Several possible approaches to this problem are provided below, along with their complexity information.

At first glance, this seems like a simple problem, and there is a simple solution. Using an array as an underlying data structure, the #push and #pop methods are easy to implement, and the #increment method just involves iterating over n elements in the array and incrementing each of their values by one:

class StackPlus
  attr_reader :data

  def initialize
    # Use an array as the underlying data structure
    @data = []
  end

  def push(value)
    # Push a value onto the array
    data.push(value)
  end

  def pop
    # Edge case: return -1 if the array is empty
    return -1 unless data.size > 0

    # Otherwise, just pop the top element from the array
    data.pop
  end

  def increment(n)
    # We need to iterate over n elements from the array,
    # but if there are fewer than n elements in the array,
    # we can just iterate over the length of the array
    [n, data.size].min.times do |i|
      # increment the value of each element by 1
      data[i] += 1
    end
  end
end

We have a O(n) space complexity, since we need to create an array to store each element pushed on the stack.

We also have the following time complexity for each method:

• #push: O(1)
• #pop: O(1)
• #increment: O(n)

For the #increment method, the worst-case scenario is that we need to iterate over every element in the array to increment its value, so we end up with a linear runtime. Can we do better?

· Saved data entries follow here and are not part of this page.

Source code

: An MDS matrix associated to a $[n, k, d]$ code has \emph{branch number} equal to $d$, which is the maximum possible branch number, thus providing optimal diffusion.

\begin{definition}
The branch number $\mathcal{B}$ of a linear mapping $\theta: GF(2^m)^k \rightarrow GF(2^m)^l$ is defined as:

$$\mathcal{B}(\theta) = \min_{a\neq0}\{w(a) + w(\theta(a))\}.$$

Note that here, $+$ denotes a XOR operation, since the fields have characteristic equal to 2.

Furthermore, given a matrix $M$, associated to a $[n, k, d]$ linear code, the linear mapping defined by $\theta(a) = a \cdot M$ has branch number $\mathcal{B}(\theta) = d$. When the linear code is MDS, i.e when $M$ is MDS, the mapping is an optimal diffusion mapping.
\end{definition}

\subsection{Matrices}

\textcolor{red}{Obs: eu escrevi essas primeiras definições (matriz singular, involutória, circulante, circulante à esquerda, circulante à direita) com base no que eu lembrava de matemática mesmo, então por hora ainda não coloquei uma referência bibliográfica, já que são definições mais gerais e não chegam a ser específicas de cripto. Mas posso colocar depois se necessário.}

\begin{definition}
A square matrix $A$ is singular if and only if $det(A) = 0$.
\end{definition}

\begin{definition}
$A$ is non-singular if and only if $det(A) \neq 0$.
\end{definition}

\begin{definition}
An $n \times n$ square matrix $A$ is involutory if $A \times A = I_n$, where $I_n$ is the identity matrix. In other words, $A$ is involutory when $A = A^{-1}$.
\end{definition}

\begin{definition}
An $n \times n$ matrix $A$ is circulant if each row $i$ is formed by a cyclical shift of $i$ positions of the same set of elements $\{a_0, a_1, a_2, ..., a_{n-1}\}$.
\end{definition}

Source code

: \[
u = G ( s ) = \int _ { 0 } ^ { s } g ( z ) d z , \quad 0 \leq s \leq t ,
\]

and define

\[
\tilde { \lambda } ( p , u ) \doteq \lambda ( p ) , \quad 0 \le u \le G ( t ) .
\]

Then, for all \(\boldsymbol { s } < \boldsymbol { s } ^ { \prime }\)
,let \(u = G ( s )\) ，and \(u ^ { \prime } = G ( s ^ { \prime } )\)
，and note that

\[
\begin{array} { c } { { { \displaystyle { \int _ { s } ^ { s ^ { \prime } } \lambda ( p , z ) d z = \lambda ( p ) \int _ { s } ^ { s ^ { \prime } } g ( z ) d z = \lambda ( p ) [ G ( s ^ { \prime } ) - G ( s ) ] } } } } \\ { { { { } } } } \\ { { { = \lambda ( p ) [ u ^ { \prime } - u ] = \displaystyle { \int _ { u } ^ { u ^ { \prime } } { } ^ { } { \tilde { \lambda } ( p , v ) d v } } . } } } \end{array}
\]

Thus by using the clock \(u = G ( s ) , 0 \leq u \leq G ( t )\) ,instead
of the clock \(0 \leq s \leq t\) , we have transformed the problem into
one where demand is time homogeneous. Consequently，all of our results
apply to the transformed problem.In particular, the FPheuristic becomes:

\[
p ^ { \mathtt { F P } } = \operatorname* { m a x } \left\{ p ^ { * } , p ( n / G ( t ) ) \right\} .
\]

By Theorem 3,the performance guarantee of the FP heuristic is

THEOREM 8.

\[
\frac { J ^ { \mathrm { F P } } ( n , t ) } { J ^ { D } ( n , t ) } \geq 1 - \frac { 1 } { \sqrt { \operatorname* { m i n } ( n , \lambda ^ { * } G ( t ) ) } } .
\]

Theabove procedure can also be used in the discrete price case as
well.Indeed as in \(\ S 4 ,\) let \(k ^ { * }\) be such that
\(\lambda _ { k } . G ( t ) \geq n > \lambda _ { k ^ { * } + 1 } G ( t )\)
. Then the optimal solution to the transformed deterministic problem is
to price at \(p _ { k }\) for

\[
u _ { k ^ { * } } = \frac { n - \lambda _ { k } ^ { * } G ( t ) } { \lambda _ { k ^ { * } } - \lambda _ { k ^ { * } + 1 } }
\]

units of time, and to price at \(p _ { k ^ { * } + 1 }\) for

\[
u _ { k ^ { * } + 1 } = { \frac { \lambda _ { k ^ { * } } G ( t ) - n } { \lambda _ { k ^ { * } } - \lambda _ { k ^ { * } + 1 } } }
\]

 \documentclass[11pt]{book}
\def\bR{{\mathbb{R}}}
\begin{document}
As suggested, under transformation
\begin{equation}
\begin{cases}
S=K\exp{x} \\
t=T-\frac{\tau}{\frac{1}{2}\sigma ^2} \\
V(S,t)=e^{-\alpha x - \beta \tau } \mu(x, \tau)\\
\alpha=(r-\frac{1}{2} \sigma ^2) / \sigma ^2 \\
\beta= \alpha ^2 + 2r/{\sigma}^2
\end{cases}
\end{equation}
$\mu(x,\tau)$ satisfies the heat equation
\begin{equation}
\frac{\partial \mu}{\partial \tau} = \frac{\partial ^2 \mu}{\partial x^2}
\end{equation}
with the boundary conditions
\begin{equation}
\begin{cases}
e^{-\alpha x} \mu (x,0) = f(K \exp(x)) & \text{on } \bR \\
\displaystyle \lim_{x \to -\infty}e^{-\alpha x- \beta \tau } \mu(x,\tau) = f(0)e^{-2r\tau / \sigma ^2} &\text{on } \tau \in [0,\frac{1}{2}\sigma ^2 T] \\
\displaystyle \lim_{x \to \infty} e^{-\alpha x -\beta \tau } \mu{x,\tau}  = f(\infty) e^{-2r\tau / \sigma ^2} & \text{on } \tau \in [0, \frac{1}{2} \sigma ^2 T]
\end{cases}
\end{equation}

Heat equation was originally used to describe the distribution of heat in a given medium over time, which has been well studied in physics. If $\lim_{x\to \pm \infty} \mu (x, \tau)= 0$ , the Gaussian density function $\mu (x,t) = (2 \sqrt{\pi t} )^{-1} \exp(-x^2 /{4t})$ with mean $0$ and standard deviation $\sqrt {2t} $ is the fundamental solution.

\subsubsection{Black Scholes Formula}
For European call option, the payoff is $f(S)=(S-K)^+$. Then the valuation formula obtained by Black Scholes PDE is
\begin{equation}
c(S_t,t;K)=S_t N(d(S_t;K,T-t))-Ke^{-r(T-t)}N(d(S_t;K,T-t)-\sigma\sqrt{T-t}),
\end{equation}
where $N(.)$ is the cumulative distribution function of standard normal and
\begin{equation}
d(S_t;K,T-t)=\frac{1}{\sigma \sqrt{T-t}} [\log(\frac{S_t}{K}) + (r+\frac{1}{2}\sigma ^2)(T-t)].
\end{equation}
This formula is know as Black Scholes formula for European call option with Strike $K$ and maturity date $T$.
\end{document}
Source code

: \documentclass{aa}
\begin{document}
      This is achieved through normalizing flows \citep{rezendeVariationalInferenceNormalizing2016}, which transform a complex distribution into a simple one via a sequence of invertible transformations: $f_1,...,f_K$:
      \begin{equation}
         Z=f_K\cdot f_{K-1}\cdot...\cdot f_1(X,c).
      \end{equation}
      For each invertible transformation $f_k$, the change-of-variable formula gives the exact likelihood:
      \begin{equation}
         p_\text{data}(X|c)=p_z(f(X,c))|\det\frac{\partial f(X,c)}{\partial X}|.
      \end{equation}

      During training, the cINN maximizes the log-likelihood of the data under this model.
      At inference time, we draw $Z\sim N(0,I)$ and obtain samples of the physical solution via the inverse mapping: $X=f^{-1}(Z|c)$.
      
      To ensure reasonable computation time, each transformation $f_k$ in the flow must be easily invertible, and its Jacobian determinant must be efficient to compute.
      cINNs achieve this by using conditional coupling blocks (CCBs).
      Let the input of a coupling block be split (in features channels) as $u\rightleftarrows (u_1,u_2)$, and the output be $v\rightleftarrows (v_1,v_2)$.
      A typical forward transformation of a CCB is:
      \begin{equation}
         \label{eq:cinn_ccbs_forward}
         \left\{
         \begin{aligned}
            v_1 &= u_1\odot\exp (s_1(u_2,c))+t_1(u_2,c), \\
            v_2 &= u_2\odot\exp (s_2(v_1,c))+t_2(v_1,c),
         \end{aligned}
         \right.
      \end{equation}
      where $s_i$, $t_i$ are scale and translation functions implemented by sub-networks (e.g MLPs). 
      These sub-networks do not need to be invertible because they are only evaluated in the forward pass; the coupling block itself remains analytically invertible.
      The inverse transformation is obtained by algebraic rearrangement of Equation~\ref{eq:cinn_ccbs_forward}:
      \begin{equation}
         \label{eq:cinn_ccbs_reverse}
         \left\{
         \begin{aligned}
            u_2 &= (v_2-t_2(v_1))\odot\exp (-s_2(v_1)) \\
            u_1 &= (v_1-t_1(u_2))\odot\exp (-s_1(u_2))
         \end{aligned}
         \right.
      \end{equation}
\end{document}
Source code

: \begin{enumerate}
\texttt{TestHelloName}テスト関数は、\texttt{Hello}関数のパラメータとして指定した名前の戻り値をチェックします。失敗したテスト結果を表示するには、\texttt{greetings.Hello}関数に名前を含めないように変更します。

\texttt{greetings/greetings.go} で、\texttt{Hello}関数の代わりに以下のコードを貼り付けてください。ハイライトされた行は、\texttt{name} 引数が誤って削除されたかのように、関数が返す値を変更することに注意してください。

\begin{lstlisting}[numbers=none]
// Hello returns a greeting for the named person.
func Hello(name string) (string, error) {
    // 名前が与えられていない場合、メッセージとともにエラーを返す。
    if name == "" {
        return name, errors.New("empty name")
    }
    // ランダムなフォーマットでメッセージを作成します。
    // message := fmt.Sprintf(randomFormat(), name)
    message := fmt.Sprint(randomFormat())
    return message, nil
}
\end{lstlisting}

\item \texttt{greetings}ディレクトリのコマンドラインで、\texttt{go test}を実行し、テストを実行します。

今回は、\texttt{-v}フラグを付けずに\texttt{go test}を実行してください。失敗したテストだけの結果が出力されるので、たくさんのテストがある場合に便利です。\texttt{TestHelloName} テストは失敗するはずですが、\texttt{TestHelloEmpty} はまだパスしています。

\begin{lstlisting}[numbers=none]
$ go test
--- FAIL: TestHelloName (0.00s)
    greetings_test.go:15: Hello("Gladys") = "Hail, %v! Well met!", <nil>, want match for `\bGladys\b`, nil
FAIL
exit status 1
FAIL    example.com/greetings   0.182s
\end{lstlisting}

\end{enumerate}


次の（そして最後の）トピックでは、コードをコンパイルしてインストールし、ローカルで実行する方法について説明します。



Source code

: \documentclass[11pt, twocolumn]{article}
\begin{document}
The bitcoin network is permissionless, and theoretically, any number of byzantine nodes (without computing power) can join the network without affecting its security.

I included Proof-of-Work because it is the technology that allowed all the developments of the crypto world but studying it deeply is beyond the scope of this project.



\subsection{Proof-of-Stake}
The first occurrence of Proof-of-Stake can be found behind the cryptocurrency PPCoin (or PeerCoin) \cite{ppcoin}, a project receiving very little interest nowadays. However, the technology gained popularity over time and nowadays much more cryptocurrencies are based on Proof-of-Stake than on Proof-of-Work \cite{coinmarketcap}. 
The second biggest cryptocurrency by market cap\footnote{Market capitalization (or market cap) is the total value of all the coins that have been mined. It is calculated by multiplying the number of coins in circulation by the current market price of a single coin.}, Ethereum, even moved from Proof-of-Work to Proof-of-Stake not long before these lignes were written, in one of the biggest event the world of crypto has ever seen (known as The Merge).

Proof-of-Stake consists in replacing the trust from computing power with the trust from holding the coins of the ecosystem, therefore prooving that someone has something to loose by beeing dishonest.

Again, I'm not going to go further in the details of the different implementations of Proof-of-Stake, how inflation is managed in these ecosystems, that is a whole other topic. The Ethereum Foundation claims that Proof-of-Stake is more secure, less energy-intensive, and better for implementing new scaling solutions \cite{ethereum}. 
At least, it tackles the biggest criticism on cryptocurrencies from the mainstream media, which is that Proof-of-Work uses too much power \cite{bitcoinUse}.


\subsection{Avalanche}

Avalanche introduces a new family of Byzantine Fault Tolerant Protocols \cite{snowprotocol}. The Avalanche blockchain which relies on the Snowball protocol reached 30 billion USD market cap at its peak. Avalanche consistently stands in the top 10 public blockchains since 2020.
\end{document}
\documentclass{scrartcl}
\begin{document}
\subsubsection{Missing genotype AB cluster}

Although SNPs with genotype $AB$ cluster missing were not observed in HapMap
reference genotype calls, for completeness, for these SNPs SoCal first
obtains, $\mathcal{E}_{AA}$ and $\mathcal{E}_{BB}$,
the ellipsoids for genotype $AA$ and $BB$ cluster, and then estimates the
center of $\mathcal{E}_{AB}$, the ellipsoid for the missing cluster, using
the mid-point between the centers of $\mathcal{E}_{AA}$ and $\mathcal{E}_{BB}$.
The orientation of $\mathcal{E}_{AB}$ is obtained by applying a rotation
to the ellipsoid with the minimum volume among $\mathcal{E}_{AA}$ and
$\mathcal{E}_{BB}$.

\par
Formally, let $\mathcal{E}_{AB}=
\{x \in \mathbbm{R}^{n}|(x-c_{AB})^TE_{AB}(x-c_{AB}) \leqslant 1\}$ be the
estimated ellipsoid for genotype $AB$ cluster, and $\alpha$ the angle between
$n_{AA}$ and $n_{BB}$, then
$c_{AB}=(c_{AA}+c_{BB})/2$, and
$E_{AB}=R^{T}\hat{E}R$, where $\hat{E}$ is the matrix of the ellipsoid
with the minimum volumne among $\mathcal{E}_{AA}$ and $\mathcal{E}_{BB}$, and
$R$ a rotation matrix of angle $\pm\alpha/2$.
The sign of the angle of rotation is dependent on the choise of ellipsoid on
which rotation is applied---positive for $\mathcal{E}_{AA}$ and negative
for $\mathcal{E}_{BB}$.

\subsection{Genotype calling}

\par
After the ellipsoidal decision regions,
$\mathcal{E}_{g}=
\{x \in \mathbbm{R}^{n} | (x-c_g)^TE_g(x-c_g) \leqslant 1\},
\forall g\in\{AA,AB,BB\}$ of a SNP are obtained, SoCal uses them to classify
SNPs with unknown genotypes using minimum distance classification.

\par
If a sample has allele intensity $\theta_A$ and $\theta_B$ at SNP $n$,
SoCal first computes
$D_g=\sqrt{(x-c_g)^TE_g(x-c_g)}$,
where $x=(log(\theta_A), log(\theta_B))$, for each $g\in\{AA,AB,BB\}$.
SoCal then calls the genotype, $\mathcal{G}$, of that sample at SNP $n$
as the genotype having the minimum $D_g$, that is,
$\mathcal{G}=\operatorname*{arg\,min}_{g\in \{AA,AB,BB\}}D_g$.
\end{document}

Our goal with this second solution is to improve the time complexity of the #increment method. That means that we need to find a way to increment each value in the stack without iterating over every element in the array when the #increment method is called.

One very useful piece of information is that we only need to check the values of the array when the #pop method is called. So we don't need to increment each value in the data array when the #increment method is called, we just need a way to keep track of all the #increment operations. We can then apply the correct incremented value when the #pop method is called.

To do this, we'll make a second array inc that will have the same number of elements as the data array. The inc array will keep track of the number of elements that need to be incremented by storing a value at the index position that corresponds to that number; the value stored will indicate the number of times those elements should be incremented. When the #pop method is called, the element will be incremented as indicated by the corresponding element in the inc array; in addition, if there are any remaining elements in the stack, the increment information will be passed down to the next element in the inc array so that those remaining elements also get incremented when they are popped off the stack.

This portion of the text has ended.